The idea of entering a space or an environment where what we think of as “keeping up to date” is put on hold is one that is supported by Melbourne-based motivational expert Mark McKeon, author of Get In The Go Zone. He believes everyone should have a “No Zone” and quotes Nelson Mandela: “I wanted to be free, so I let it go.” “The No Zone is where we refresh and recover; it produces a heightened state of awareness,” he says.
The fact is that we are always connected, says Cohen. “The choice is where do we put our attention?” Moving away from a media-created world can allow us to spend more time on relationships with friends and family and on spiritual practices.
“I think the niyamas, in particular tapas—the discipline required to make these choices—is relevant here,” says de Manincor.
In reality, we can’t entirely avoid bad news, says Hughes. But, rather than feel powerless, especially about events happening in far corners of the globe, we may choose to go deeper into our practice.
Undertaking Lovingkindness meditation for those who are suffering is one way of taking positive action.
We may also want to take small, concrete steps towards effecting positive change in our community and in others’ lives.
In his book Beyond Outrage, US author and political commentator Robert Reich suggests reaching out to groups in our communities to build a powerful network for change. Working together with like-minded people is energising, empowering and brings us hope, he says.

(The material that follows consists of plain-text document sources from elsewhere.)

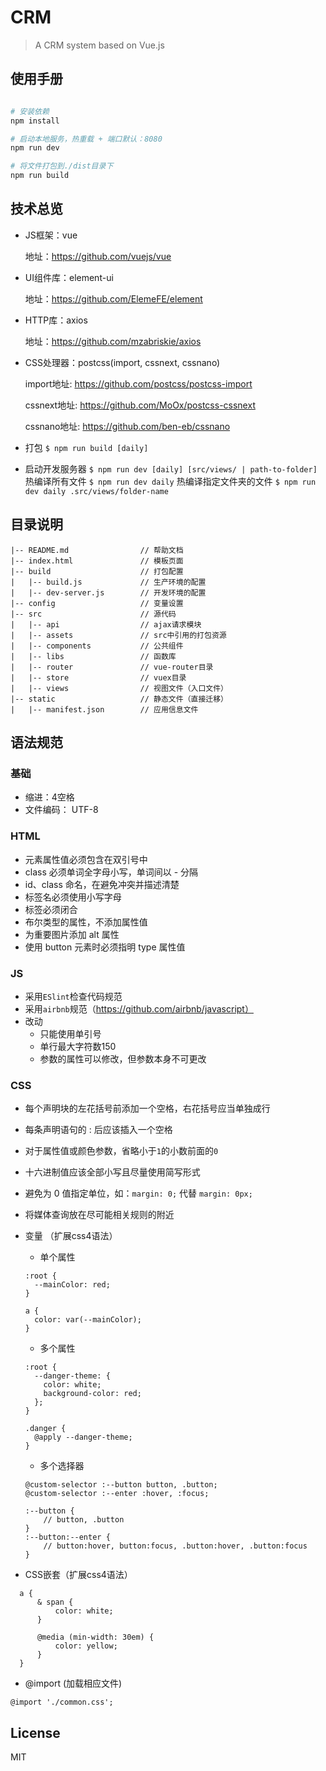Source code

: # CRM
> A CRM system based on Vue.js

## 使用手册
 
``` bash

# 安装依赖
npm install

# 启动本地服务，热重载 + 端口默认：8080
npm run dev

# 将文件打包到./dist目录下
npm run build

```

## 技术总览

* JS框架：vue

  地址：https://github.com/vuejs/vue

* UI组件库：element-ui

  地址：https://github.com/ElemeFE/element

* HTTP库：axios

  地址：https://github.com/mzabriskie/axios

* CSS处理器：postcss(import, cssnext, cssnano)

  import地址: https://github.com/postcss/postcss-import

  cssnext地址: https://github.com/MoOx/postcss-cssnext

  cssnano地址: https://github.com/ben-eb/cssnano
* 打包
  `$ npm run build [daily]`
  
* 启动开发服务器
  `$ npm run dev [daily] [src/views/ | path-to-folder]`
  热编译所有文件 
  `$ npm run dev daily`
  热编译指定文件夹的文件 
  `$ npm run dev daily .src/views/folder-name` 

## 目录说明

```
|-- README.md                // 帮助文档
|-- index.html               // 模板页面
|-- build                    // 打包配置
|   |-- build.js             // 生产环境的配置
|   |-- dev-server.js        // 开发环境的配置
|-- config                   // 变量设置
|-- src                      // 源代码
|   |-- api                  // ajax请求模块
|   |-- assets               // src中引用的打包资源
|   |-- components           // 公共组件
|   |-- libs                 // 函数库
|   |-- router               // vue-router目录
|   |-- store                // vuex目录
|   |-- views                // 视图文件（入口文件）
|-- static                   // 静态文件（直接迁移）
|   |-- manifest.json        // 应用信息文件
```

## 语法规范

### 基础
* 缩进：4空格
* 文件编码： UTF-8

### HTML
* 元素属性值必须包含在双引号中
* class 必须单词全字母小写，单词间以 - 分隔
* id、class 命名，在避免冲突并描述清楚
* 标签名必须使用小写字母
* 标签必须闭合
* 布尔类型的属性，不添加属性值
* 为重要图片添加 alt 属性
* 使用 button 元素时必须指明 type 属性值

### JS
* 采用`ESlint`检查代码规范
* 采用`airbnb`规范（https://github.com/airbnb/javascript）
* 改动
    - 只能使用单引号
    - 单行最大字符数150
    - 参数的属性可以修改，但参数本身不可更改

### CSS

* 每个声明块的左花括号前添加一个空格，右花括号应当单独成行
* 每条声明语句的 : 后应该插入一个空格
* 对于属性值或颜色参数，省略小于`1`的小数前面的`0`
* 十六进制值应该全部小写且尽量使用简写形式
* 避免为 0 值指定单位，如：`margin: 0;` 代替 `margin: 0px;`
* 将媒体查询放在尽可能相关规则的附近

* 变量 （扩展css4语法）

    - 单个属性
    ```
    :root {
      --mainColor: red;
    }

    a {
      color: var(--mainColor);
    }

    ```

    - 多个属性
    ```
    :root {
      --danger-theme: {
        color: white;
        background-color: red;
      };
    }

    .danger {
      @apply --danger-theme;
    }
    ```

    - 多个选择器
    ```
    @custom-selector :--button button, .button;
    @custom-selector :--enter :hover, :focus;

    :--button {
        // button, .button
    }
    :--button:--enter {
        // button:hover, button:focus, .button:hover, .button:focus
    }
    ```

* CSS嵌套（扩展css4语法）

```
  a {
      & span {
          color: white;
      }

      @media (min-width: 30em) {
          color: yellow;
      }
  }
```     
* @import (加载相应文件)

```
@import './common.css';
```

## License 
MIT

Keeping ourselves in a balanced state, through an “attitude of gratitude”, associating with positive people, following a natural diet and, of course, focusing on our yoga practice, is also crucial to wellbeing, says Hughes.
A recent RMIT survey of almost 4000 yoga practitioners in Australia found that more than 50 per cent took up the discipline to combat stress and anxiety. All of these things take you away from worry—and towards wellbeing.
A relaxation practice
After your asana practice, try this deep relaxation from Shirley Hughes at The Calm Zone.
Find a quiet place where you won’t be disturbed, loosen your clothing and either sit or lie down comfortably. Close your eyes and allow yourself to relax by taking three deep breaths in and letting go of all tension as you exhale slowly with long, slow outbreaths.
Continue breathing deeply and let your breath wash right through you as you see in your mind’s eye a path leading down to a beach.
Feel the warmth of the path underfoot and feel your body sigh with pleasure as you step onto the beach and walk onto the warm sand.
See the deep blue and green sparkling water of the ocean stretched out before you and the bright blue of the sky with a few white clouds scattered here and there.
The sun is shining and it feels so good to be there.
As you look around you might see brightly coloured beach umbrellas, people lazing in the sun and hear the laughter of children as they play in the sand or the shallow water.
The sand becomes cooler and damp beneath your feet and as you walk along the water’s edge you can feel the gentle ripple of the cool, fresh water on your feet as it breaks on the sand.
Sit down for a while and gaze out at the vastness of the ocean and if there has been any worrying thoughts bothering you lately roll them into a ball. Now throw the ball into the water and watch the thoughts being carried way out to sea.
As they vanish feel at peace and enjoy lazing on the beach a little longer.
When you are ready walk back along the beach, up the path and back into the space you are relaxing in, feeling calm and peaceful.
Helen Hawkes is a freelance writer and Iyengar Yoga practitioner based in Byron Bay.